I want to clarify that these twenty lessons to be learned are in reference to the movie Pearl Harbor. My favorite movie of all time next to How to Lose a Guy in 10 days and Now and Then. This is dedicated strictly to the perfect duo of Ben Affleck and Josh Hartnett, nothing else.
- First and foremost, if Pearl Harbor is your favorite movie and you and your two friends decided to build replicas of the USS Arizona and two B-29 bombers for your AP US History class and your teacher gave you a ‘C’ because he could obviously tell that you didn’t build them yourselves but he had no proof of that correct assumption…you need to come to terms with it and let it go because it’s been four years. And you deserved the ‘C.’
- History is to iced tea as romance is to lemonade. You can have them separately and they’re great, but the bottom line is that you can have them both together and that’s great, too. The magic combination of romance and history is basically the Arnold Palmer of cinema, and if you don’t understand how that is indeed, magic, then don’t watch the movie and stop whining about it.
- You need a man who says, “ma’am.”
- Kate Beckinsale was always and will always be better than you.
- FDR was absolutely the coolest president we’ve ever had. Although I’m biased because he’s my personal favorite, the “Do not tell me it can’t be done” scene is two things in regards to awe. Awe inspiring and awe…some. Wink.
- You should be anxious to matter.
- It’s never just a pack of birds or B-17’s.
- Don’t mess with Cuba Gooding Jr., snow dogs aren’t think the only thing he’ll take charge of…
- If someone leaves their hankey on your date (or since it’s 2014–a pen–or anything other than a cell phone), don’t run over to her house in the middle of the night to give it back. You’ll look certifiably insane.
- If you realize after your date that you left your hankey or pen, keep your lipstick on in case he stops by in the middle of the night to give it back looking certifiably insane.
- The future’s not exactly in our hands.
- You’ll never see a sad face like Josh Hartnett’s sad face. Ever. And if you need constant reminders of that, you can do what I did in high school and keep his picture taped to your locker. If you don’t have a locker…I don’t know what to say, I can’t combat stupidity.
- The best place to get lost has got to be in a parachute hanger.
- You’ll learn if you are, in fact, the kind a person who would be ok with your boyfriend and best friend getting together after your alleged death, or the kind that wouldn’t. (I’m the kind that wouldn’t, got that Christine?)

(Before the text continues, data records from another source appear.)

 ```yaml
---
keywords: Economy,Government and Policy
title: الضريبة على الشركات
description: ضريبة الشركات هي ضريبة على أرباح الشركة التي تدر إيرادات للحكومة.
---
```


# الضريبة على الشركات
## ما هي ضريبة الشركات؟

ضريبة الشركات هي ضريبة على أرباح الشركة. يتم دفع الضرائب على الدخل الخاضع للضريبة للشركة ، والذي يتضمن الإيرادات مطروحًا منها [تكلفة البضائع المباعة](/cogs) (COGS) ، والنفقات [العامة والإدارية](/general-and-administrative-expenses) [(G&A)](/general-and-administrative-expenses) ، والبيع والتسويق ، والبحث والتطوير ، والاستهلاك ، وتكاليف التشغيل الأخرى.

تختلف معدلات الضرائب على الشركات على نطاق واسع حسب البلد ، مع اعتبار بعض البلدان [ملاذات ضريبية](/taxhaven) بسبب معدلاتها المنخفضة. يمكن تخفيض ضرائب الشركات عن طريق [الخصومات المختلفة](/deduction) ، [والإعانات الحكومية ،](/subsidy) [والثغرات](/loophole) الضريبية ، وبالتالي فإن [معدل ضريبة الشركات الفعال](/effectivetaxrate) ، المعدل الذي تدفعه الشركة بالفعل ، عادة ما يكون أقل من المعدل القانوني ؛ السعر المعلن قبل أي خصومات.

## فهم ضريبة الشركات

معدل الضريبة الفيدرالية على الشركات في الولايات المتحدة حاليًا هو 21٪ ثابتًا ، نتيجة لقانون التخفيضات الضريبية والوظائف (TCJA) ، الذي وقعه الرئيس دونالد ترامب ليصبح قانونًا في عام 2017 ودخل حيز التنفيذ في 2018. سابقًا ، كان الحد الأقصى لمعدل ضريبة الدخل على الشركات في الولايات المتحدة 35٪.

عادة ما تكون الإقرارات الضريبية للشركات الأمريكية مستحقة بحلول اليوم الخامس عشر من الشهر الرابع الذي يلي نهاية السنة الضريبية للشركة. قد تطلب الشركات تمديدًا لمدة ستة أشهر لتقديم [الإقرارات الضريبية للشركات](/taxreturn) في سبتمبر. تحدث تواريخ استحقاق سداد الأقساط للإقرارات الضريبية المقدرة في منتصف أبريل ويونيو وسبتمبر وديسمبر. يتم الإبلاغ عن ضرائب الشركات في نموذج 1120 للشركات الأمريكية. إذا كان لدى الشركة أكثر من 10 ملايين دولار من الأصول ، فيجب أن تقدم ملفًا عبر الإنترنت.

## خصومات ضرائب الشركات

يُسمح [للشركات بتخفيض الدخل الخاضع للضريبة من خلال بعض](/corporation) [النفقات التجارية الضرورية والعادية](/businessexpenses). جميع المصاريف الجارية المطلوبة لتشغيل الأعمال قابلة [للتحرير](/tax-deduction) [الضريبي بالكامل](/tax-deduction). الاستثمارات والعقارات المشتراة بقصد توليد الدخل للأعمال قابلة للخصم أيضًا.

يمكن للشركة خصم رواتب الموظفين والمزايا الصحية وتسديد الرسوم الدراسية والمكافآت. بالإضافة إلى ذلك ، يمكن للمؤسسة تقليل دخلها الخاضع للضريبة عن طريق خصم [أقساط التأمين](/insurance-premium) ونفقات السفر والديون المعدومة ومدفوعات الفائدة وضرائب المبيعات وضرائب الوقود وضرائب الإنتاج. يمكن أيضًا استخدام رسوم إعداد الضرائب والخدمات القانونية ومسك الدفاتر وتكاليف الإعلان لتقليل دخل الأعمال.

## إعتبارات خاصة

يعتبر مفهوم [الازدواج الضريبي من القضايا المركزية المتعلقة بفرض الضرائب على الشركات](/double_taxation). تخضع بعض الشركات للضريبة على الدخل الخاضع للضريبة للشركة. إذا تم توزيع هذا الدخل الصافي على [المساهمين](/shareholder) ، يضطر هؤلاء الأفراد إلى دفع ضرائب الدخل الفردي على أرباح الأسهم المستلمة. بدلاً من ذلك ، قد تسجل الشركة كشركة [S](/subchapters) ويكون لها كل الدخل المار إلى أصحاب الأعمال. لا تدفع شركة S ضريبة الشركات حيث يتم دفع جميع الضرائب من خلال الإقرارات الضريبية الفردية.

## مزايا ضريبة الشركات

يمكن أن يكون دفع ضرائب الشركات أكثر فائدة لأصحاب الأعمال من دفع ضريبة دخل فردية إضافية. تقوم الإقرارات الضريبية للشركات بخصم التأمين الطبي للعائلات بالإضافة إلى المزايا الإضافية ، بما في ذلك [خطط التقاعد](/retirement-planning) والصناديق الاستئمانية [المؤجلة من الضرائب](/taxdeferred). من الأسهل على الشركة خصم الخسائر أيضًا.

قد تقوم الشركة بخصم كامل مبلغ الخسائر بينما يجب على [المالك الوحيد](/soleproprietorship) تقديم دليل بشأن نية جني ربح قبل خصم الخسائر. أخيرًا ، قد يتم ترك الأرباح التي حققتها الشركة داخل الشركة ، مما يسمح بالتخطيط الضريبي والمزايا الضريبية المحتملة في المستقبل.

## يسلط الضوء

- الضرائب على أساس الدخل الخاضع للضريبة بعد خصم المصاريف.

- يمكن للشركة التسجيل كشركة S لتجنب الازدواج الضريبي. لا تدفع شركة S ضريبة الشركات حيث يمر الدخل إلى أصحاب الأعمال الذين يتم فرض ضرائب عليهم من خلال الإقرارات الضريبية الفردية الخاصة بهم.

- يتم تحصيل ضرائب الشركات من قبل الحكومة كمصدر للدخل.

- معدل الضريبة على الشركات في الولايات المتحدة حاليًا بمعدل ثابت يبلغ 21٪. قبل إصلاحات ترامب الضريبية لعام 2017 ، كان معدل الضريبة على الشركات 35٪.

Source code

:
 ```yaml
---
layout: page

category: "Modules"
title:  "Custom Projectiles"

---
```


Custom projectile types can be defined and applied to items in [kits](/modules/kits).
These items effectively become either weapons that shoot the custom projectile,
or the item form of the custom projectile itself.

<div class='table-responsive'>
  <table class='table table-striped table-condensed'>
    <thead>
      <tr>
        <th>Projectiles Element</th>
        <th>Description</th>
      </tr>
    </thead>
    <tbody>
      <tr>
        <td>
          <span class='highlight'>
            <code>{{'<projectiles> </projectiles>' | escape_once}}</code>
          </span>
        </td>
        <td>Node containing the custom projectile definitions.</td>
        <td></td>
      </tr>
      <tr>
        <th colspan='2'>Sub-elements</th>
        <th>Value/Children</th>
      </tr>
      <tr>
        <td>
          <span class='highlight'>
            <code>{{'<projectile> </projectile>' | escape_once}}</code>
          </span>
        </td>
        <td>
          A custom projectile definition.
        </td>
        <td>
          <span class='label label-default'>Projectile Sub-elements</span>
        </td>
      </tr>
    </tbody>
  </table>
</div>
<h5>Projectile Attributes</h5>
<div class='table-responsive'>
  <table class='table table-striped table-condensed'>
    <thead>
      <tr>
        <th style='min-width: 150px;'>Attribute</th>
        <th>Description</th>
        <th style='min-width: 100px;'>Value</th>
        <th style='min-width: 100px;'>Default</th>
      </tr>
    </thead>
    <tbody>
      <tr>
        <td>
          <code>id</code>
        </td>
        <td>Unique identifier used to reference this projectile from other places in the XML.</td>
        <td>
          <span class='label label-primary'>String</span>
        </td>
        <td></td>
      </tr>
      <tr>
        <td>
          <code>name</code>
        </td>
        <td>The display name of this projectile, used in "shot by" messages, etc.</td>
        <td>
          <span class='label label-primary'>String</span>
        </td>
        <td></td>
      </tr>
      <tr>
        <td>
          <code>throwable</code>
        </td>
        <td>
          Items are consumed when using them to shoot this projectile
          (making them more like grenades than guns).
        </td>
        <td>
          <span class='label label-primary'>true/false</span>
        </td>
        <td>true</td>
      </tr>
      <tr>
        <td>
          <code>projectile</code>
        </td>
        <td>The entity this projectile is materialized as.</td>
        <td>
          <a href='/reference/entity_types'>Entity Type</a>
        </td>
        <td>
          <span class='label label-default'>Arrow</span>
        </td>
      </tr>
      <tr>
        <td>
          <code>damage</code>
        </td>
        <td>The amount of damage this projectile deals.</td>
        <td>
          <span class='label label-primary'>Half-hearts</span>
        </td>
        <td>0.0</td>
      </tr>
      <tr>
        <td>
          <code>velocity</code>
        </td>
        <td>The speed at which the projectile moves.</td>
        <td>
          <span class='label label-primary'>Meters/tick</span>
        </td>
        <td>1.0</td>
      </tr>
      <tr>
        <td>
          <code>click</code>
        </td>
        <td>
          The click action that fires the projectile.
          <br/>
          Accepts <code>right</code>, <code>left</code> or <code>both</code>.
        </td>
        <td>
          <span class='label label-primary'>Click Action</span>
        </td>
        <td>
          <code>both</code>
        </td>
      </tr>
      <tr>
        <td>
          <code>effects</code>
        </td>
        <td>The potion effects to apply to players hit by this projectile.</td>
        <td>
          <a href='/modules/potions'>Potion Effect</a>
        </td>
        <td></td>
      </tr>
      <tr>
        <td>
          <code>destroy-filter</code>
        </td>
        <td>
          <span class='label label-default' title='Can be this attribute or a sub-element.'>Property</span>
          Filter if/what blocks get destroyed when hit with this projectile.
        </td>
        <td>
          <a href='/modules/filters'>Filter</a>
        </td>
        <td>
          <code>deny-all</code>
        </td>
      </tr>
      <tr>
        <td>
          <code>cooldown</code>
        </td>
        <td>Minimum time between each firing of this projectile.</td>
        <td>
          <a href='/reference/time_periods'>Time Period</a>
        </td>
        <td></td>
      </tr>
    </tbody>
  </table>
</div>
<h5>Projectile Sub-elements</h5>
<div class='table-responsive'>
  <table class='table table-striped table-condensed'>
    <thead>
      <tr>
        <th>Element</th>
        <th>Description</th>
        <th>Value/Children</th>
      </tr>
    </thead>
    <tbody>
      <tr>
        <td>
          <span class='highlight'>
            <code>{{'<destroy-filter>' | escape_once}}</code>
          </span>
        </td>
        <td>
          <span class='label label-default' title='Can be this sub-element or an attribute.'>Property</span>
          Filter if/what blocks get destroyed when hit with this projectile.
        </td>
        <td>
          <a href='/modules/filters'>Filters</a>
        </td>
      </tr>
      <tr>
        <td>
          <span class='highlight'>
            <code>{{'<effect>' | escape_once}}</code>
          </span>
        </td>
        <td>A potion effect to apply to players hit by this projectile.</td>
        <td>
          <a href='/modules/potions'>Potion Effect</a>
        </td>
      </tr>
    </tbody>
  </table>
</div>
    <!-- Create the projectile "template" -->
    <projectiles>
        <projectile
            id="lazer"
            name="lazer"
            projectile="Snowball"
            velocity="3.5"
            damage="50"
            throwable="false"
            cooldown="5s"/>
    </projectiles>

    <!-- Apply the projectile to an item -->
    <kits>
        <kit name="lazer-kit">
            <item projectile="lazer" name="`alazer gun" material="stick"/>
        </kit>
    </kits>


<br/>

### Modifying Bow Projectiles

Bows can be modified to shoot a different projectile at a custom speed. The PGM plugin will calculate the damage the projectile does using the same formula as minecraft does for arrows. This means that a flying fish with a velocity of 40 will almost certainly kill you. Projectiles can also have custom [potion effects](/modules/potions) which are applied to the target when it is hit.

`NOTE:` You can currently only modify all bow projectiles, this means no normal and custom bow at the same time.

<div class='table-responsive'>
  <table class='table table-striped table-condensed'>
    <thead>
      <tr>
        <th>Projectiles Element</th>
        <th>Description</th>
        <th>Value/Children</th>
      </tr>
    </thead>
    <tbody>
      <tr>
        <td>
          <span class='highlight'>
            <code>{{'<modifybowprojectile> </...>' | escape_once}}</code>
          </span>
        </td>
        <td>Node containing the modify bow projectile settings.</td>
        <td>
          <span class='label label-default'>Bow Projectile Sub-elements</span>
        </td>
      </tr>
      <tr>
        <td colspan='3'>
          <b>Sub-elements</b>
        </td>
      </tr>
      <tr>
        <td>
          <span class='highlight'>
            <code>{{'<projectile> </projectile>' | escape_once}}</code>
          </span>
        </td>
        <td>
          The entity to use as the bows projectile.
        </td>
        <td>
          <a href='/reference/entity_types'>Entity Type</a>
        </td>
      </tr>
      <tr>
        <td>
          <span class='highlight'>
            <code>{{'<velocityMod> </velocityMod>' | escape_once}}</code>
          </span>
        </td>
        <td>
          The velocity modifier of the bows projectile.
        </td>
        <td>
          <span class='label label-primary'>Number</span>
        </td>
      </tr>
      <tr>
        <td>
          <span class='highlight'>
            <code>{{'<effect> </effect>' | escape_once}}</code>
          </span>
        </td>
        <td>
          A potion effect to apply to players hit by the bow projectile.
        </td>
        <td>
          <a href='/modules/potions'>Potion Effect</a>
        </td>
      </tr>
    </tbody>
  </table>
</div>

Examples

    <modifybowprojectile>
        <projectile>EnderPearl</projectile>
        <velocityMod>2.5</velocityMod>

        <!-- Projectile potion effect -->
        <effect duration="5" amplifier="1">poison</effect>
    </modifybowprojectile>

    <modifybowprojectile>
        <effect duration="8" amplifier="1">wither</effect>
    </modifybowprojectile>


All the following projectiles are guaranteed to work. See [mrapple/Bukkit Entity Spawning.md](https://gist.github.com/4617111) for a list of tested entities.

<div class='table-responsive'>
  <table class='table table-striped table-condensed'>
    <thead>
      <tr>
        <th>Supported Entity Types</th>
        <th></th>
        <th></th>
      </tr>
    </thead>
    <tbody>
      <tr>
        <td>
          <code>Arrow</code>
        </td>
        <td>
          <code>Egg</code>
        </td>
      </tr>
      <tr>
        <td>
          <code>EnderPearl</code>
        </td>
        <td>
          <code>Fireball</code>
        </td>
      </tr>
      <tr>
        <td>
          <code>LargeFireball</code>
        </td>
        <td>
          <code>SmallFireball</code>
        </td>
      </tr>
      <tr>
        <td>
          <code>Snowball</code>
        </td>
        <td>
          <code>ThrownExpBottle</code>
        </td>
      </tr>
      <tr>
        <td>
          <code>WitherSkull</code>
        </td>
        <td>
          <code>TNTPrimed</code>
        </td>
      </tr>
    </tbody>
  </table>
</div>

- Speaking of that, never forget about “The Code,” even if maybe you think one of the parties is dead. If you haven’t seen a body, you-just-don’t-know.
- Torpedoes are a bitch.
- The bombs that people intently throw at you are probably not “duds.” So you should probably run no matter what. (???)
- If you need to justify why you dropped out of nursing school (like I did) you can use this movie as a crutch. Something like, “I could never have handled a fingers in the artery situation, I’m really glad I figured this out now.”
- Yeah, Alec Baldwin is a piece of work, but he sure can act, and does Doolittle a doo-lottle of justice. Haha. Blink. Blink. Blink.